My favorite professor is...
...Dr. Melissa Davis. Dr. Davis has been my research professor for a little over a year. I have learned so much from working in her lab. Dr. Davis and the lab manager, Lori Neves, were patient in teaching me the necessary knowledge and lab skills I needed as a researcher in the lab. Dr. Davis presented me with so many opportunities to expand my research experience, including the trip to the AACR conference and participation in the PSLSAMP program. Although very busy, Dr. Davis always makes herself available to her students whenever we need assistance or run into any problems. She is a great mentor and role model for me as a young researcher.
If I could share an afternoon with anyone, I would love to share it with...
...my Granny, who passed four years ago. Ever since then, I started thinking back to everything she taught me in our long talks together. She always had so much to say to her great-grandchildren and was always letting us know how proud she was of us. I believe that she is watching everything I do now and all I want to do is make her proud. I would do anything to get one more day with her.
If I knew I could not fail, I would...
...join the FBI’s Behavioral Analysis Unit just like the cast from my favorite show, “Criminal Minds.” The cast consists of an elite team of FBI profilers who analyze the country’s most twisted killers, usually serial killers. The BAU profilers have to anticipate killers’ next moves before they reach their next victim. Their brilliance and mastery of their job allow them to save so many lives.
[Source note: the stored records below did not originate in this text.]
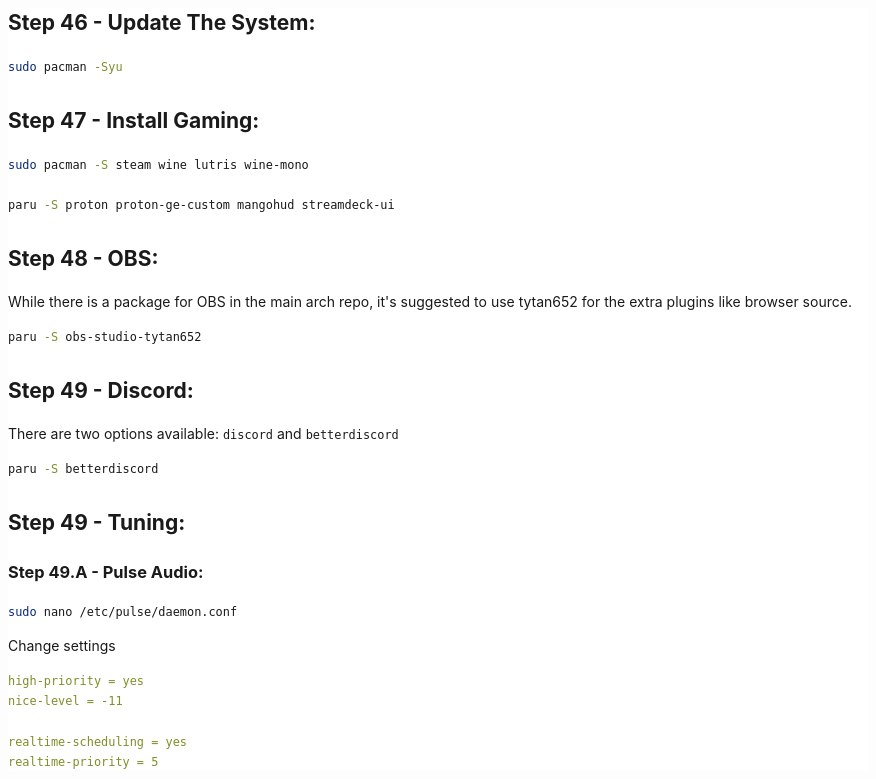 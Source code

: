 ## Step 46 - Update The System:

```zsh
sudo pacman -Syu
```

## Step 47 - Install Gaming:

```zsh
sudo pacman -S steam wine lutris wine-mono

paru -S proton proton-ge-custom mangohud streamdeck-ui
```

## Step 48 - OBS:

While there is a package for OBS in the main arch repo, it's suggested to use tytan652 for the extra plugins like browser source.

```zsh
paru -S obs-studio-tytan652
```

## Step 49 - Discord:

There are two options available: `discord` and `betterdiscord`

```zsh
paru -S betterdiscord
```

## Step 49 - Tuning:

### Step 49.A - Pulse Audio:

```zsh
sudo nano /etc/pulse/daemon.conf
```

Change settings

```yml
high-priority = yes
nice-level = -11

realtime-scheduling = yes
realtime-priority = 5
```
The one UGA experience I will always remember will be...
...my probate last fall at Tate. For those who are unfamiliar with the term, a probate is a “coming out” show, where new members of a fraternity or sorority are publicly presented to the Greek community. The probate consisted of my line brothers and I dressed in matching masks and outfits in front of hundreds of attendants, Greeks and non-Greeks alike. During the probate, we greeted every Greek fraternity and sorority on the Multicultural Greek Council and National Pan-Hellenic Council at UGA with a variety of greets, skits and dances. At the end, our masks were removed, our names were announced, and we were then publicly recognized as members of Delta Epsilon Psi Fraternity.